L’affaire Bradley Manning est en effet devenue un symbole. Celui d’une administration Obama vue comme franchement agressive à l’égard de possibles fuites, qui a engagé des poursuites judiciaires contre six lanceurs d’alerte dont Bradley Manning, plus qu’aucune autre administration avant elle. Elle a aussi révélé les divisions américaines, entre ceux militant pour plus de transparence et inquiets de la criminalisation des lanceurs d’alerte (voire du travail des journalistes d’enquête) et ceux justifiant cette tendance par la sacro-sainte « sécurité nationale ».

Est-ce là la preuve que Manning a, comme il le souhaitait, provoqué un débat ? En février, lors d’une audience préliminaire, le jeune soldat lisait pendant une heure une lettre expliquant à la Cour ses motivations. Il déclarait alors : « Je crois que si le grand public, particulièrement le public américain, avait accès aux informations que contiennent les bases de données de l’armée, cela pourrait déclencher un débat sur le rôle de l’armée et sur notre politique étrangère, en général autant que sur les cas précis de l’Irak et de l’Afghanistan. »
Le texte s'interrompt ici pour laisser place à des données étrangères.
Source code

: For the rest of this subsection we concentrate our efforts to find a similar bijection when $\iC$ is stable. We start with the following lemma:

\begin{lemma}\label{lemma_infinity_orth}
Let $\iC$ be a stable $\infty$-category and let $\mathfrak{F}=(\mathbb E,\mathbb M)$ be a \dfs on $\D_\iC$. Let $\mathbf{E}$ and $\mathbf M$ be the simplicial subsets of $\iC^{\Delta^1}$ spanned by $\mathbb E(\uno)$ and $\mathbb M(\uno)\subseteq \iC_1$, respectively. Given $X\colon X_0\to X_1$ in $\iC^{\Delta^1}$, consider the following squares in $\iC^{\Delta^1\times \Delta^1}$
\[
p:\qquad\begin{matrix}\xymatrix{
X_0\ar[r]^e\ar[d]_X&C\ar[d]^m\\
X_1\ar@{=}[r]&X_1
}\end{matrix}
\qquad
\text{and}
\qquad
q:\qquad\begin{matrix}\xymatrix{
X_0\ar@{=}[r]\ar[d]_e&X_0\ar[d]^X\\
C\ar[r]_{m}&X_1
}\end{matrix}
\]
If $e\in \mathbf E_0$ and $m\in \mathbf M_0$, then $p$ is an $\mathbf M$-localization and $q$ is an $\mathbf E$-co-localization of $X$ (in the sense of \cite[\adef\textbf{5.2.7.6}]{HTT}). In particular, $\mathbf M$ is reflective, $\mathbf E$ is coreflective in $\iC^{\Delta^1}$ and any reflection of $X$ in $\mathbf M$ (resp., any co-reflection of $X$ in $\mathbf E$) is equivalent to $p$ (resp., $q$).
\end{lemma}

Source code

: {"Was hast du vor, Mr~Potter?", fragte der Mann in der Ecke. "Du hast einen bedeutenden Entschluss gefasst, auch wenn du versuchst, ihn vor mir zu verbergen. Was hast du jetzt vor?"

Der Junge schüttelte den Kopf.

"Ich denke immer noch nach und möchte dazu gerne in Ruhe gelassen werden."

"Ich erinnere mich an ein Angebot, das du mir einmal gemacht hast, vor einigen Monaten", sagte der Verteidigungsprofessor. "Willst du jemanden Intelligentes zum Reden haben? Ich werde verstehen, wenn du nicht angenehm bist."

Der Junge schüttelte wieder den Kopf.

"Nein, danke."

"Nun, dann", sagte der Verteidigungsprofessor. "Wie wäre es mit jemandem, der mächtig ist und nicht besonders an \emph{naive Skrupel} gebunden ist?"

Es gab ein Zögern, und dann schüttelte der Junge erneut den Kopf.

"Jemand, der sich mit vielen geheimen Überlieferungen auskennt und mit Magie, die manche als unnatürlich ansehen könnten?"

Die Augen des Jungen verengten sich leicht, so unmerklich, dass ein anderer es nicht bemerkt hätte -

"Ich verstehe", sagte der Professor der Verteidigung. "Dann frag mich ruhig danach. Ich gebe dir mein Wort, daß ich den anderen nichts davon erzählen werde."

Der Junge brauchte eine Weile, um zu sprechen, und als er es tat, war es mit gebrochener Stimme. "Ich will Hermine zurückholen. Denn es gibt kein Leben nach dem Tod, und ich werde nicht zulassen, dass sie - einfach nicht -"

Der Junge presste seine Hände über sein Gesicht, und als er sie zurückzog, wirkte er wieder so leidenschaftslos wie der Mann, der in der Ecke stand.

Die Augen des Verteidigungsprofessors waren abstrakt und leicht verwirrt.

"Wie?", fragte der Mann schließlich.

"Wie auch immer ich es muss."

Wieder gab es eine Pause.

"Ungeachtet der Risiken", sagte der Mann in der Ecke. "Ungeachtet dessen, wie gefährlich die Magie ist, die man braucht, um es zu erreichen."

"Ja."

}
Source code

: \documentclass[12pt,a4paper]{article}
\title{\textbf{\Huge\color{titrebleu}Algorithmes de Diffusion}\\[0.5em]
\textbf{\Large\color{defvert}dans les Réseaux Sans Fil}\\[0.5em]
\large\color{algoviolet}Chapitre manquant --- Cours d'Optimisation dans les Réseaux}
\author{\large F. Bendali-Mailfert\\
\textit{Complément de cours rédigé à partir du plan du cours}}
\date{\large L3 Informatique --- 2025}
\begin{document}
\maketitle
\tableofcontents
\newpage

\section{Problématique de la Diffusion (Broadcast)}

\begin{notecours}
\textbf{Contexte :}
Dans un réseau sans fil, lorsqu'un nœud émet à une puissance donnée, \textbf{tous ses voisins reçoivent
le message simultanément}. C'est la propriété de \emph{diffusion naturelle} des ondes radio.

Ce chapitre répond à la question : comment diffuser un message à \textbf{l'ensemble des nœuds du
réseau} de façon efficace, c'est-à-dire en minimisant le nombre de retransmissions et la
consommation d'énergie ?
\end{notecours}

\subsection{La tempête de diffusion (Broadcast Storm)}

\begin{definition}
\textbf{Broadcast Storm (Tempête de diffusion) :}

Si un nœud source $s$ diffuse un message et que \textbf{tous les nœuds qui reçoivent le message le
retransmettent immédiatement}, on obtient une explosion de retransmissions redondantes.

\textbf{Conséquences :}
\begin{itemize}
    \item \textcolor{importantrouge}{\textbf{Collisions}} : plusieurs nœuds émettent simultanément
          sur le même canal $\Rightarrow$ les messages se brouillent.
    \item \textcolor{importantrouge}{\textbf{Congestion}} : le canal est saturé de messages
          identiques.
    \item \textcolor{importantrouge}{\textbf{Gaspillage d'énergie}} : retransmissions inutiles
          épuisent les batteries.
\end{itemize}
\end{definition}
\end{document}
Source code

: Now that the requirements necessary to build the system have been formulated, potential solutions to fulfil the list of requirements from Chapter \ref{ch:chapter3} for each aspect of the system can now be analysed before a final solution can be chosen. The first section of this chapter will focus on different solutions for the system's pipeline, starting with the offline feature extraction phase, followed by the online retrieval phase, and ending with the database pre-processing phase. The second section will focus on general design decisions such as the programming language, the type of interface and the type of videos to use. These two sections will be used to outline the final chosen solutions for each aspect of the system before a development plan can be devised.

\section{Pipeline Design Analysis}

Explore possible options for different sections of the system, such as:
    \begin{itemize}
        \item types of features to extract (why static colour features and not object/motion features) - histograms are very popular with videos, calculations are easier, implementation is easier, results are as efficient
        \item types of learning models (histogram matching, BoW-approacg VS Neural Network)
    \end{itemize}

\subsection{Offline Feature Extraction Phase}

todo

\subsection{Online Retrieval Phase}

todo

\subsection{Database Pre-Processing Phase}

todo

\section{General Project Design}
Selon le journaliste Denver Nicks, qui a passé deux ans à enquêter sur Bradley Manning et auteur de l’ouvrage Private : Bradley Manning, WikiLeaks, and the biggest exposure of official secrets in American History, les prises de risque du soldat auront bel et bien servi à quelque chose. « Les documents fuités ont déclenché un débat sur la guerre dans un premier temps. Mais, plus important encore, Manning est en train de provoquer un débat public sur le secret d’État et la transparence. Il était temps », nous explique-t-il.

Mardi soir, des membres du comité de soutien à Bradley Manning manifestaient à Washington pour exiger le retrait de toutes les charges à son encontre, tandis que dans les médias3, les experts juridiques commençaient à se demander si le prochain sur la liste n’allait pas être Julien Assange, le dirigeant de WikiLeaks toujours réfugié dans l’ambassade d’Équateur à Londres. Autrement dit, si celui dont l’organisation a bénéficié des documents fuités par Bradley Manning, allait à son tour faire l’objet de poursuites de la part d’une administration américaine ne portant pas les lanceurs d’alerte dans son cœur.


[1Edward Snowden a, pour la prochaine année, obtenu le statut de réfugié en Russie.